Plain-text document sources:

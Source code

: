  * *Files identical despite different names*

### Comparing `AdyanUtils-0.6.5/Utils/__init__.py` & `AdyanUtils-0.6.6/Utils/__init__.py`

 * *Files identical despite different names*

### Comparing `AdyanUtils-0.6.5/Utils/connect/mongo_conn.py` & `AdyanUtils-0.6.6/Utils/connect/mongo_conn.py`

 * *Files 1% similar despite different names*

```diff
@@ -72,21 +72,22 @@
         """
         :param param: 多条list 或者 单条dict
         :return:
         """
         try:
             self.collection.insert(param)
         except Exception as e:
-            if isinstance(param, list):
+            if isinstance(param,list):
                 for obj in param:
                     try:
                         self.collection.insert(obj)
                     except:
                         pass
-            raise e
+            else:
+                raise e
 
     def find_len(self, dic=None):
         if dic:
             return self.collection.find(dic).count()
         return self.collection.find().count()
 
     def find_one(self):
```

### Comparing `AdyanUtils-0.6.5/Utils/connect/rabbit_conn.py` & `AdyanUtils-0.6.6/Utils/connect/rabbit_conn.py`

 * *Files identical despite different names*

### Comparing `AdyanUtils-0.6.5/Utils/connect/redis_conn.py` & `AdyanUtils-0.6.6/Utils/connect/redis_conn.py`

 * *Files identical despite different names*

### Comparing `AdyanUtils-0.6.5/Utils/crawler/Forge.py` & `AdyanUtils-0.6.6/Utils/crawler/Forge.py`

==

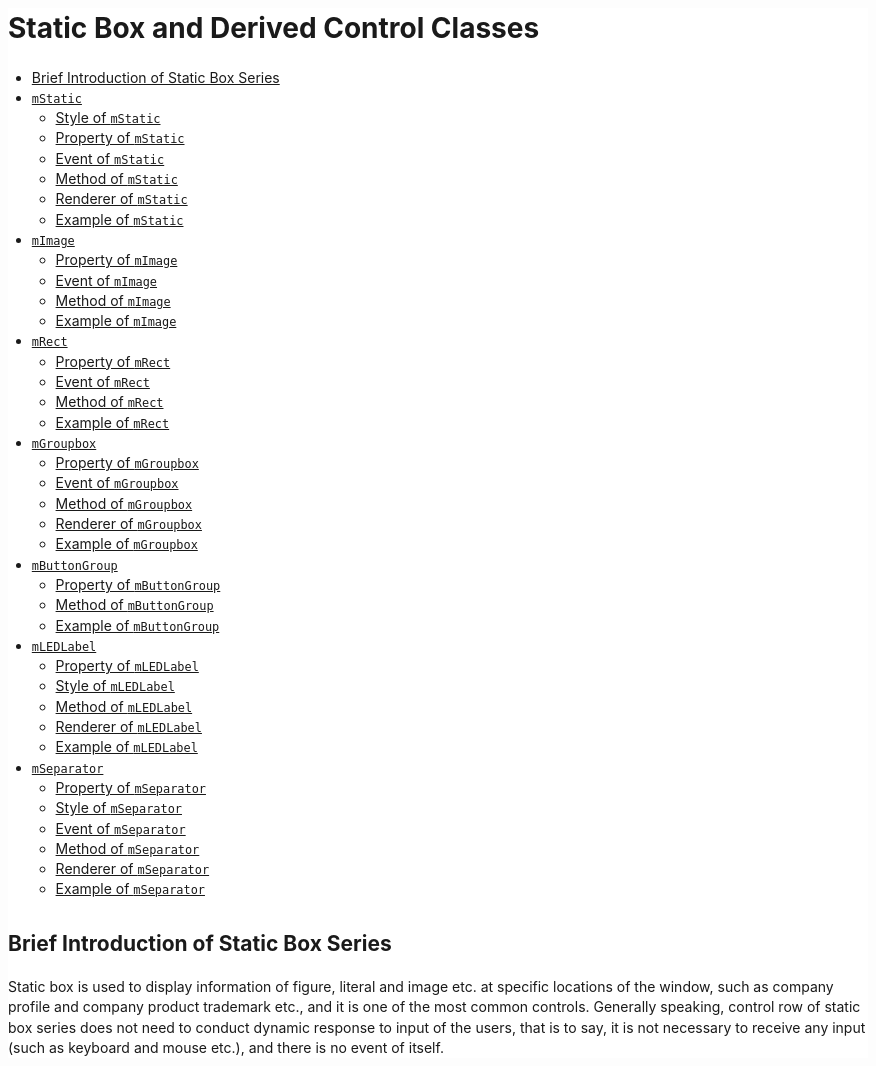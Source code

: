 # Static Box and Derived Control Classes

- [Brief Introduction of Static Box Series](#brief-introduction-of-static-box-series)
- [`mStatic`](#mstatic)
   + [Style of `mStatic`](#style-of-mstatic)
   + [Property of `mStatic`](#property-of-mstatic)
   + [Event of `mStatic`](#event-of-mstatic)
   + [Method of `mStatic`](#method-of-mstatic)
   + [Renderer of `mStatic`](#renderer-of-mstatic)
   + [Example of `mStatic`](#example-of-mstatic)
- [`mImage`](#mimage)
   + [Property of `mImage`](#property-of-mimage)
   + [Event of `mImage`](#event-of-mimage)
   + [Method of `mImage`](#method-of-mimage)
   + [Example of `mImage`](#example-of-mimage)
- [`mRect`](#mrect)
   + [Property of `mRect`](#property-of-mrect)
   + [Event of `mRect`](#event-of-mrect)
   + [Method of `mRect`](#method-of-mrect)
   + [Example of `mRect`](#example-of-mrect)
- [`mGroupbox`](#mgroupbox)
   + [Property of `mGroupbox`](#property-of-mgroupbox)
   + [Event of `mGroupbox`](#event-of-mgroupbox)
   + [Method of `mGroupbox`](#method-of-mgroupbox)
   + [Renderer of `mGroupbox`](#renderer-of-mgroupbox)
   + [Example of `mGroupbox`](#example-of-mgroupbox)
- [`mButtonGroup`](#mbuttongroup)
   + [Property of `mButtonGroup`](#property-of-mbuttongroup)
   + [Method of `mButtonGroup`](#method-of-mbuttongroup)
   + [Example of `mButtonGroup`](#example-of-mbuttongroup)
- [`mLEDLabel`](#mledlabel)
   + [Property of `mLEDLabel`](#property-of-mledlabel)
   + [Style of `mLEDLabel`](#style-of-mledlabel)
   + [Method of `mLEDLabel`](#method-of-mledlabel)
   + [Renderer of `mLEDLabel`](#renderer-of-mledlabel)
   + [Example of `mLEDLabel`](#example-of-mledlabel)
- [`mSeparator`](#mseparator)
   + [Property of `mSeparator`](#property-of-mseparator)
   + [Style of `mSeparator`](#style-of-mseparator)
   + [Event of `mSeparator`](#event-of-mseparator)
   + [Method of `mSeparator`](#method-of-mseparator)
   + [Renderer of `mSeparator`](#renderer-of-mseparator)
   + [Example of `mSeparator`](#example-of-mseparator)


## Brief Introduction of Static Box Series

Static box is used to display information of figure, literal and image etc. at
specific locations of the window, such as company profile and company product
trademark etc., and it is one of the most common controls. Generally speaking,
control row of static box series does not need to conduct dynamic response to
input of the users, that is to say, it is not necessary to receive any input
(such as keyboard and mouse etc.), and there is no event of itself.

Problem to work on:
Starting with the line above that holds "input of the" and stopping with the line that holds "(such as keyboard", reproduce each line exactly, omitting all other lines.

Answer to the problem:
input of the users, that is to say, it is not necessary to receive any input
(such as keyboard and mouse etc.), and there is no event of itself.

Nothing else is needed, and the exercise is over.